# R Backup



## jaayres20 (Nov 5, 2018)

I have the R and love it. It is far superior than my 5D4 and even better than my 1DX mark 2. I am a wedding photographer and currently use the R and my 5D4 simultaneously. I thought the 5D4 would have 3/4 of the work and the R would just complement. However, every single time I pick up the 5D4 I feel like it is so slow and clumsy. I want to use the R a majority of the time but the single card slot gets to me. I have tried a few things to get a backup and the both haven't worked as well as I would like.
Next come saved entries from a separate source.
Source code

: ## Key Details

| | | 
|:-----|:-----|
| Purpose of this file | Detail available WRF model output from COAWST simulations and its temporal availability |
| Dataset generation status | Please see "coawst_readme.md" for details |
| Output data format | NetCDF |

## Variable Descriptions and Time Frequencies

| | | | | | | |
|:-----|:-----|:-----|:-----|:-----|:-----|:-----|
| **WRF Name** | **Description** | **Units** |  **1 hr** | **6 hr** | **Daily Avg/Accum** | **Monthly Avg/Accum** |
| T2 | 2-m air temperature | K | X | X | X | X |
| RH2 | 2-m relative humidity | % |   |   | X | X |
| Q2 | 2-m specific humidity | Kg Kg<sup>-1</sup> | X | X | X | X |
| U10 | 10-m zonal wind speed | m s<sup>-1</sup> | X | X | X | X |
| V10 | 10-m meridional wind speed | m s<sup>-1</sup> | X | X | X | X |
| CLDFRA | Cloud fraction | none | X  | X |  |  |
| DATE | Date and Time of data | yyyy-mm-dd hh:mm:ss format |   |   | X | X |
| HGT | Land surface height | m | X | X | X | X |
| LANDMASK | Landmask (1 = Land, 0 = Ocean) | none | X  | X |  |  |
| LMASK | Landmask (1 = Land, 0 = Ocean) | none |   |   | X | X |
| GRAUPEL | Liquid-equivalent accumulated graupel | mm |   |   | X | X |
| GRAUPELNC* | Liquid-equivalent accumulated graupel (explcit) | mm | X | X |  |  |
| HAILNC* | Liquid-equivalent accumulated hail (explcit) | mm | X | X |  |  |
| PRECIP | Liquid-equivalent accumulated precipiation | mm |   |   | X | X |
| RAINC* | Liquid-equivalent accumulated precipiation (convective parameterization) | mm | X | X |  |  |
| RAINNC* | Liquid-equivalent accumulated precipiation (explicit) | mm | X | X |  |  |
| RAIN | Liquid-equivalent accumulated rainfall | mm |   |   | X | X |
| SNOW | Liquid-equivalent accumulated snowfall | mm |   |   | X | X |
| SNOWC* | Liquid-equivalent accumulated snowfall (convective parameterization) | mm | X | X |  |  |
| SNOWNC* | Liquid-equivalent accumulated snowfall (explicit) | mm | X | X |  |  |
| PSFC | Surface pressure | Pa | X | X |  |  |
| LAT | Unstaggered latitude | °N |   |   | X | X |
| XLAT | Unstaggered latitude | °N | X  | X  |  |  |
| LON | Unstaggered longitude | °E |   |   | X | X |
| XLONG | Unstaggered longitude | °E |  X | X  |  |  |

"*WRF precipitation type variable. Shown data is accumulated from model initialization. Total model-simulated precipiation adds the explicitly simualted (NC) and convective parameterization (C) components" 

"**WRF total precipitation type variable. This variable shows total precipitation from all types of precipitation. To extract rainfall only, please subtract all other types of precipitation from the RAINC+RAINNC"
I have tried to wirelessly tether the R to my iPhone using the Camera Connect app but it quickly drains my iPhone and the R with the constant syncing. Sometimes a button gets pressed on my phone and tethering stops and I have to reconnect the camera and it isn't always convenient. I know some have gotten this solution to work so maybe I'll give it another go.
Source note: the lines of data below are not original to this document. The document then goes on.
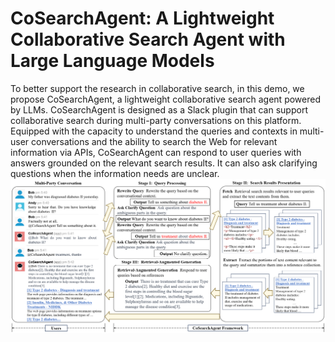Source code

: # CoSearchAgent: A Lightweight Collaborative Search Agent with Large Language Models

To better support the research in collaborative search, in this demo, we propose 
CoSearchAgent, a lightweight collaborative search agent powered
by LLMs. CoSearchAgent is designed as a Slack plugin that can
support collaborative search during multi-party conversations on
this platform. Equipped with the capacity to understand the queries
and contexts in multi-user conversations and the ability to search
the Web for relevant information via APIs, CoSearchAgent can respond to user queries with answers grounded on the relevant search
results. It can also ask clarifying questions when the information
needs are unclear.
![sda](image/cosearchagent.png)
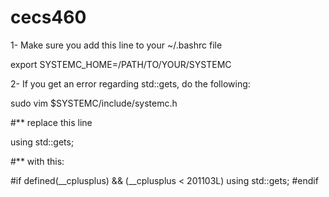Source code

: # cecs460

1- Make sure you add this line to your ~/.bashrc file

export SYSTEMC_HOME=/PATH/TO/YOUR/SYSTEMC

2- If you get an error regarding std::gets, do the following:

sudo vim $SYSTEMC/include/systemc.h

#** replace this line 

using std::gets;

#** with this:

#if defined(__cplusplus) && (__cplusplus < 201103L)
using std::gets;
#endif


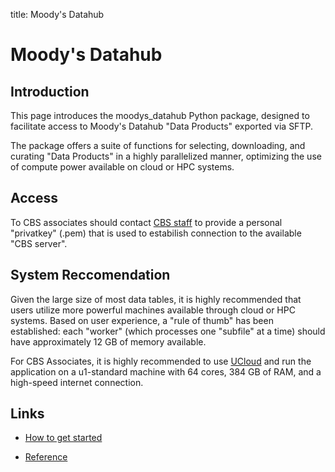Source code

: title: Moody's Datahub
# Moody's Datahub

## Introduction

This page introduces the moodys_datahub Python package, designed to facilitate access to Moody's Datahub "Data Products" exported via SFTP. 

The package offers a suite of functions for selecting, downloading, and curating "Data Products" in a highly parallelized manner, optimizing the use of compute power available on cloud or HPC systems.

 
## Access

To CBS associates should contact [CBS staff]() to provide a personal "privatkey" (.pem) that is used to estabilish connection to the available "CBS server".


## System Reccomendation

Given the large size of most data tables, it is highly recommended that users utilize more powerful machines available through cloud or HPC systems. Based on user experience, a "rule of thumb" has been established: each "worker" (which processes one "subfile" at a time) should have approximately 12 GB of memory available.

For CBS Associates, it is highly recommended to use [UCloud](https://cbs-hpc.github.io/HPC_Facilities/UCloud/) and run the application on a u1-standard machine with 64 cores, 384 GB of RAM, and a high-speed internet connection.


## Links
- [How to get started](/moody-s_datahub/mkdocs/how_to_get_started/)

- [Reference](/moody-s_datahub/mkdocs/reference/)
I also bought a my passport pro and tried to backup up my sd card throughout the day. I would shoot with one for a while and then switch. I think I shoot too much for this because it took a really long time to transfer photos and I didn't even make it thought a whole day before the passport pro died. It is supposed to last for 10 hours. Also, there ended up being one card that would not copy for some reason.
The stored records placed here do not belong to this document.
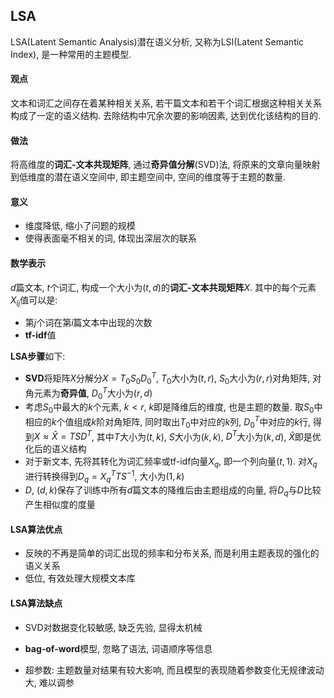 ## LSA

LSA(Latent Semantic Analysis)潜在语义分析, 又称为LSI(Latent  Semantic Index), 是一种常用的主题模型.

#### 观点

文本和词汇之间存在着某种相关关系, 若干篇文本和若干个词汇根据这种相关关系构成了一定的语义结构. 去除结构中冗余次要的影响因素, 达到优化该结构的目的.

#### 做法

将高维度的**词汇-文本共现矩阵**, 通过**奇异值分解**(SVD)法, 将原来的文章向量映射到低维度的潜在语义空间中, 即主题空间中, 空间的维度等于主题的数量.

#### 意义

- 维度降低, 缩小了问题的规模
- 使得表面毫不相关的词, 体现出深层次的联系

#### 数学表示

$d$篇文本, $t$个词汇, 构成一个大小为$(t, d)$的**词汇-文本共现矩阵**$X$. 其中的每个元素$X_{ij}$值可以是:

- 第$j$个词在第$i$篇文本中出现的次数
- **tf-idf**值

**LSA步骤**如下:

- **SVD**将矩阵$X$分解分$X=T_0S_0D_0^T$, $T_0$大小为$(t, r)$, $S_0$大小为$(r,r)$对角矩阵, 对角元素为**奇异值**, $D_0^T$大小为$(r,d)$
- 考虑$S_0$中最大的$k$个元素, $k\lt{r}$, $k$即是降维后的维度, 也是主题的数量. 取$S_0$中相应的$k$个值组成$k$阶对角矩阵, 同时取出$T_0$中对应的$k$列, $D_0^T$中对应的$k$行, 得到$X\approx{\hat{X}}=TSD^T$, 其中$T$大小为$(t,k)$, $S$大小为$(k,k)$, $D^T$大小为$(k,d)$, $\hat{X}$即是优化后的语义结构
- 对于新文本, 先将其转化为词汇频率或tf-idf向量$X_q$, 即一个列向量$(t,1)$. 对$X_q$进行转换得到$D_q=X_q^TTS^{-1}$, 大小为$(1,k)$
- $D$, $(d,k)$保存了训练中所有$d$篇文本的降维后由主题组成的向量, 将$D_q$与$D$比较产生相似度的度量

#### LSA算法优点

- 反映的不再是简单的词汇出现的频率和分布关系, 而是利用主题表现的强化的语义关系
- 低位, 有效处理大规模文本库

#### LSA算法缺点

- SVD对数据变化较敏感, 缺乏先验, 显得太机械
- **bag-of-word**模型, 忽略了语法, 词语顺序等信息

- 超参数: 主题数量对结果有较大影响, 而且模型的表现随着参数变化无规律波动大, 难以调参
I am now feeling like I would need to bring my MacBook Pro with an SD card reader to get something to work quickly and consistently. I thought about a SD card reader for my iPhone but I don't have enough room for RAW files and I think RAW files take a while to transfer to an iPhone. I shoot RAW+JPEG and I wish only the JPEGs would transfer but I don't want to manually select all of the images.

Does anyone have any ideas that I could try. I really need to make this work and a frustrated there are no dual card slots on the R. It is such a good camera otherwise.


----------



## zim (Nov 5, 2018)

I'm sorry I have no answer for you regarding backup but I'd really love to know why, for you, the R is far superior to the 5d4?

actually
https://www.canonrumors.com/forum/i...tion-cs100-for-backup-while-travelling.34318/

check out lion rock's reply


----------



## jaayres20 (Nov 6, 2018)

zim said:


> I'm sorry I have no answer for you regarding backup but I'd really love to know why, for you, the R is far superior to the 5d4?
> 
> actually
> https://www.canonrumors.com/forum/i...tion-cs100-for-backup-while-travelling.34318/
> ...


There are a few reasons. The 1dx2 and 5d4 obviously have more pro features and frames per second. The R is not going to do well with sports, probably, but its focus abilities for normal moving and still subjects is near perfect and outperform the 1dx2 and 5D4. In extreme dark situations (were you would have issues seeing with an optical view finder) The R has no issue finding and holding focus. I am also a fan of touch and drag AF vs joystick. 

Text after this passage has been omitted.